Active-Active databases (formerly known as CRDB) are geo-distributed databases that span multiple Redis Enterprise Software (RS) clusters. Active-Active databases depend on multi-master replication (MMR) and Conflict-free Replicated Data Types (CRDTs) to power a simple development experience for geo-distributed applications. Active-Active databases allow developers to use existing Redis data types and commands, but understand the developers intent and automatically handle conflicting concurrent writes to the same key across multiple geographies. For example, developers can simply use the INCR or INCRBY method in Redis in all instances of the geo-distributed application, and Active-Active databases handle the additive nature of INCR to reflect the correct final value. The following example displays a sequence of events over time : t1 to t9. This Active-Active database has two member Active-Active databases : member CRDB1 and member CRDB2. The local operations executing in each member Active-Active database is listed under the member Active-Active database name.
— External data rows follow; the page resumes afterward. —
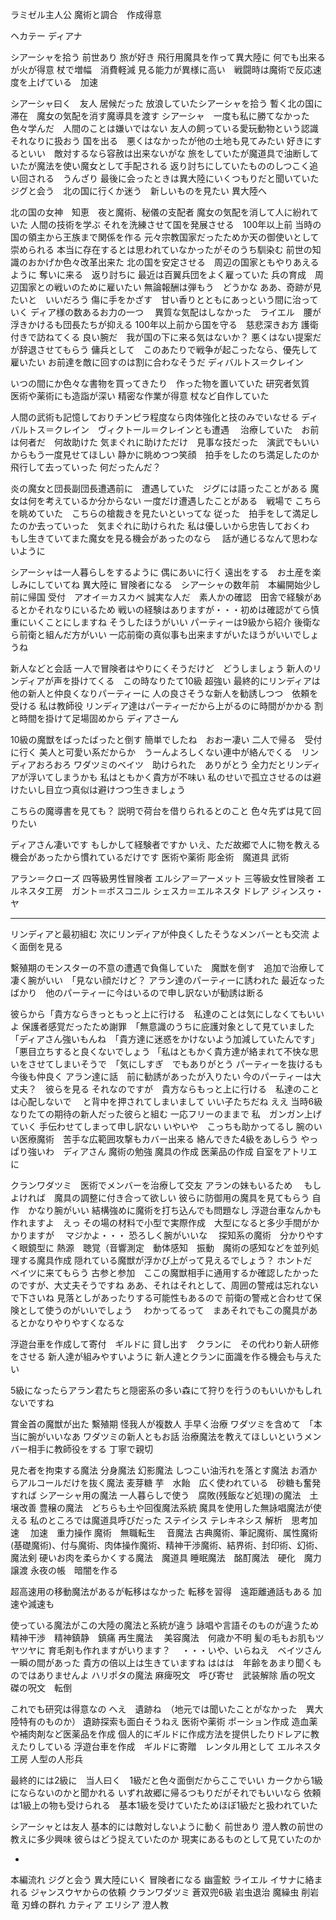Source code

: ラミゼル主人公
魔術と調合　作成得意

ヘカテー
ディアナ

シアーシャを拾う
前世あり
旅が好き
飛行用魔具を作って異大陸に
何でも出来るが火が得意
杖で増幅　消費軽減
見る能力が異様に高い　戦闘時は魔術で反応速度を上げている　加速


シアーシャ曰く　友人
居候だった
放浪していたシアーシャを拾う
暫く北の国に滞在　魔女の気配を消す魔導具を渡す
シアーシャ　一度も私に勝てなかった
色々学んだ　人間のことは嫌いではない
友人の飼っている愛玩動物という認識　それなりに扱おう
国を出る　悪くはなかったが他の土地も見てみたい
好きにするといい　敵対するなら容赦は出来ないがな
旅をしていたが魔道具で油断していたが魔法を使い魔女として手配される
返り討ちにしていたもののしつこく追い回される　うんざり
最後に会ったときは異大陸にいくつもりだと聞いていた
ジグと会う　北の国に行くか迷う　新しいものを見たい
異大陸へ


北の国の女神　知恵　夜と魔術、秘儀の支配者
魔女の気配を消して人に紛れていた
人間の技術を学ぶ
それを洗練させて国を発展させる　100年以上前
当時の国の領主から王族まで関係を作る
元々宗教国家だったためか天の御使いとして崇められる
本当に存在するとは思われていなかったがそのうち馴染む
前世の知識のおかげか色々改革出来た
北の国を安定させる　周辺の国家ともやりあえるように
奪いに来る　返り討ちに
最近は百翼兵団をよく雇っていた
兵の育成　周辺国家との戦いのために雇いたい
無論報酬は弾もう　どうかな
ああ、奇跡が見たいと　いいだろう
傷に手をかざす　甘い香りとともにあっという間に治っていく
ディア様の数あるお力の一つ　
異質な気配はしなかった　ライエル　腰が浮きかけるも団長たちが抑える
100年以上前から国を守る　慈悲深きお方
護衛付きで訪ねてくる
良い腕だ　我が国の下に来る気はないか？
悪くはない提案だが辞退させてもらう
傭兵として　このあたりで戦争が起こったなら、優先して雇いたい
お前達を敵に回すのは割に合わなそうだ
ディバルトス＝クレイン



いつの間にか色々な書物を買ってきたり　作った物を置いていた
研究者気質　
医術や薬術にも造詣が深い
精密な作業が得意
杖など自作していた

人間の武術も記憶しておりチンピラ程度なら肉体強化と技のみでいなせる
ディバルトス＝クレイン　ヴィクトール＝クレインとも遭遇　
治療していた　お前は何者だ　何故助けた
気まぐれに助けただけ　見事な技だった　演武でもいいからもう一度見せてほしい
静かに眺めつつ笑顔　拍手をしたのち満足したのか飛行して去っていった
何だったんだ？


炎の魔女と団長副団長遭遇前に　遭遇していた　ジグには語ったことがある
魔女は何を考えているか分からない
一度だけ遭遇したことがある　戦場で
こちらを眺めていた　こちらの槍裁きを見たいといってな
従った　拍手をして満足したのか去っていった　気まぐれに助けられた
私は優しいから忠告しておくわ　もし生きていてまた魔女を見る機会があったのなら　
話が通じるなんて思わないように




シアーシャは一人暮らしをするように
偶にあいに行く
遠出をする　お土産を楽しみにしていてね
異大陸に
冒険者になる　シアーシャの数年前　本編開始少し前に帰国
受付　アオイ＝カスカベ
誠実な人だ　素人かの確認　田舎で経験があるとかそれなりにいるため
戦いの経験はありますが・・・初めは確認がてら慎重にいくことにしますね
そうしたほうがいい
パーティーは9級から紹介
後衛なら前衛と組んだ方がいい
一応前衛の真似事も出来ますがいたほうがいいでしょうね


新人などと会話
一人で冒険者はやりにくそうだけど　どうしましょう
新人のリンディアが声を掛けてくる　この時なりたて10級
超強い
最終的にリンディアは他の新人と仲良くなりパーティーに
人の良さそうな新人を勧誘しつつ　依頼を受ける
私は教師役
リンディア達はパーティーだから上がるのに時間がかかる
割と時間を掛けて足場固めから
ディアさーん

10級の魔獣をばったばったと倒す
簡単でしたね　おおー凄い
二人で帰る　受付に行く
美人と可愛い系だからか　うーんよろしくない連中が絡んでくる　リンディアおろおろ
ワダツミのベイツ　助けられた　ありがとう
全力だとリンディアが浮いてしまうかも
私はともかく貴方が不味い
私のせいで孤立させるのは避けたいし目立つ真似は避けつつ生きましょう


こちらの魔導書を見ても？
説明で荷台を借りられるとのこと
色々先ずは見て回りたい

ディアさん凄いです
もしかして経験者ですか
いえ、ただ故郷で人に物を教える機会があったから慣れているだけです
医術や薬術
彫金術　魔道具
武術


アラン＝クローズ
四等級男性冒険者
エルシア＝アーメット
三等級女性冒険者
エルネスタ工房　ガント＝ボスコニル
シェスカ＝エルネスタ
ドレア
ジィンスゥ・ヤ

---

リンディアと最初組む
次にリンディアが仲良くしたそうなメンバーとも交流
よく面倒を見る

繫殖期のモンスターの不意の遭遇で負傷していた　魔獣を倒す　追加で治療して
凄く腕がいい　「見ない顔だけど？
アラン達のパーティーに誘われた
最近なったばかり　他のパーティーに今はいるので申し訳ないが勧誘は断る

彼らから「貴方ならきっともっと上に行ける　私達のことは気にしなくてもいいよ
保護者感覚だったため謝罪　「無意識のうちに庇護対象として見ていました
「ディアさん強いもんね　「貴方達に迷惑をかけないよう加減していたんです」「悪目立ちすると良くないでしょう
「私はともかく貴方達が絡まれて不快な思いをさせてしまいそうで　「気にしすぎ　でもありがとう
パーティーを抜けるも今後も仲良く
アラン達に話　前に勧誘があったが入りたい
今のパーティーは大丈夫？　彼らを見る
それなのですが　貴方ならもっと上に行ける　私達のことは心配しないで　
と背中を押されてしまいまして
いい子たちだね
ええ
当時6級なりたての期待の新人だった彼らと組む
一応フリーのままで
私　ガンガン上げていく
手伝わせてしまって申し訳ない
いやいや　こっちも助かってるし
腕のいい医療魔術　苦手な広範囲攻撃もカバー出来る
絡んできた4級をあしらう
やっぱり強いわ　ディアさん
魔術の勉強
魔具の作成
医薬品の作成
自室をアトリエに

クランワダツミ　医術でメンバーを治療して交友
アランの妹もいるため　
もしよければ　魔具の調整に付き合って欲しい
彼らに防御用の魔具を見てもらう
自作　かなり腕がいい  結構強めに魔術を打ち込んでも問題なし
浮遊台車なんかも作れますよ　えっ
その場の材料で小型で実際作成　大型になると多少手間がかかりますが　
マジかよ・・・
恐ろしく腕がいいな　
探知系の魔術　分かりやすく眼鏡型に
熱源　聴覚（音響測定　動体感知　振動　魔術の感知などを並列処理する魔具作成
隠れている魔獣が浮かび上がって見えるでしょう？
ホントだ　ベイツに来てもらう
古参と参加　ここの魔獣相手に通用するか確認したかったのですが、大丈夫そうですね
ああ、それはそれとして、周囲の警戒は忘れないで下さいね
見落としがあったりする可能性もあるので
前衛の警戒と合わせて保険として使うのがいいでしょう　
わかってるって　まあそれでもこの魔具があるとかなりやりやすくなるな



浮遊台車を作成して寄付　ギルドに
貸し出す　クランに　その代わり新人研修をさせる
新人達が組みやすいように
新人達とクランに面識を作る機会も与えたい




5級になったらアラン君たちと隠密系の多い森にて狩りを行うのもいいかもしれないですね

賞金首の魔獣が出た
繫殖期
怪我人が複数人
手早く治療
ワダツミを含めて　「本当に腕がいいなあ
ワダツミの新人ともお話
治療魔法を教えてほしいというメンバー相手に教師役をする
丁寧で親切

見た者を拘束する魔法
分身魔法
幻影魔法
しつこい油汚れを落とす魔法
お酒からアルコールだけを抜く魔法
麦芽糖 芋　水飴　広く使われている　砂糖も奮発すれば
シアーシャ用の魔法
一人暮らしで使う　腐敗(残飯など処理)の魔法　土壌改善
豊穣の魔法　どちらも土や回復魔法系統
魔具を使用した無詠唱魔法が使える
私のところでは魔道具呼びだった
ステイシス
テレキネシス
解析　思考加速　
加速　重力操作
魔術　無職転生　
音魔法
古典魔術、筆記魔術、属性魔術(基礎魔術)、付与魔術、肉体操作魔術、精神干渉魔術、結界術、封印術、幻術、魔法剣
硬いお肉を柔らかくする魔法　魔道具
睡眠魔法　酩酊魔法　硬化　魔力譲渡
永夜の帳　暗闇を作る



超高速用の移動魔法があるが転移はなかった
転移を習得　遠距離通話もある
加速や減速も

使っている魔法がこの大陸の魔法と系統が違う
詠唱や言語そのものが違うため
精神干渉　精神鎮静　鎮痛
再生魔法　
美容魔法　何歳か不明
髪の毛もお肌もツヤツヤに
育毛剤も作れますがいります？　
・・・いや、いらねえ　ベイツさん一瞬の間があった
貴方の倍以上は生きていますね
ははは　年齢をあまり聞くものではありませんよ
ハリポタの魔法
麻痺呪文　呼び寄せ　武装解除
盾の呪文　磔の呪文　転倒






これでも研究は得意なの
へえ　遺跡ね　（地元では聞いたことがなかった　異大陸特有のものか）
遺跡探索も面白そうねえ
医術や薬術
ポーション作成
造血薬や補肉剤など医薬品を作成
個人的にギルドに作成方法を提供したりドレアに教えたりしている
浮遊台車を作成　ギルドに寄贈　レンタル用として
エルネスタ工房
人型の人形兵





最終的には2級に　当人曰く　1級だと色々面倒だからここでいい
カークから1級にならないのかと聞かれる
いずれ故郷に帰るつもりだがそれでもいいなら
依頼は1級上の物も受けられる　基本1級を受けていたためほぼ1級だと扱われていた








シアーシャとは友人
基本的には敵対しないように動く
前世あり
澄人教の前世の教えに多少興味
彼らはどう捉えていたのか
現実にあるものとして見ていたのか




-
本編流れ
ジグと会う
異大陸にいく
冒険者になる
幽霊鮫
ライエル
イサナに絡まれる
ジャンスウヤからの依頼
クランワダツミ
蒼双兜6級
岩虫退治
魔繰虫
削岩竜
刃蜂の群れ
カティア
エリシア
澄人教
The "Sync" even represent the moment where synchronization catches up to distribute all local member Active-Active database updates to other participating clusters and other member Active-Active databases.
| Time | Member CRDB1 | Member CRDB2 |
|---|---|---|
| t1 | INCRBY key1 7 | |
| t2 | INCRBY key1 3 | |
| t3 | GET key1 7 |
GET key1 3 |
| t4 | — Sync — | — Sync — |
| t5 | GET key1 10 |
GET key1 10 |
| t6 | DECRBY key1 3 | |
| t7 | INCRBY key1 6 | |
| t8 | — Sync — | — Sync — |
| t9 | GET key1 13 |
GET key1 13 |
Databases provide various approaches to address some of these concerns:
Even though types and commands in Active-Active databases look identical to standard Redis types and commands, the underlying types in RS are enhanced to maintain more metadata to create the conflict-free data type experience. This section explains what you need to know about developing with Active-Active databases on Redis Enterprise Software.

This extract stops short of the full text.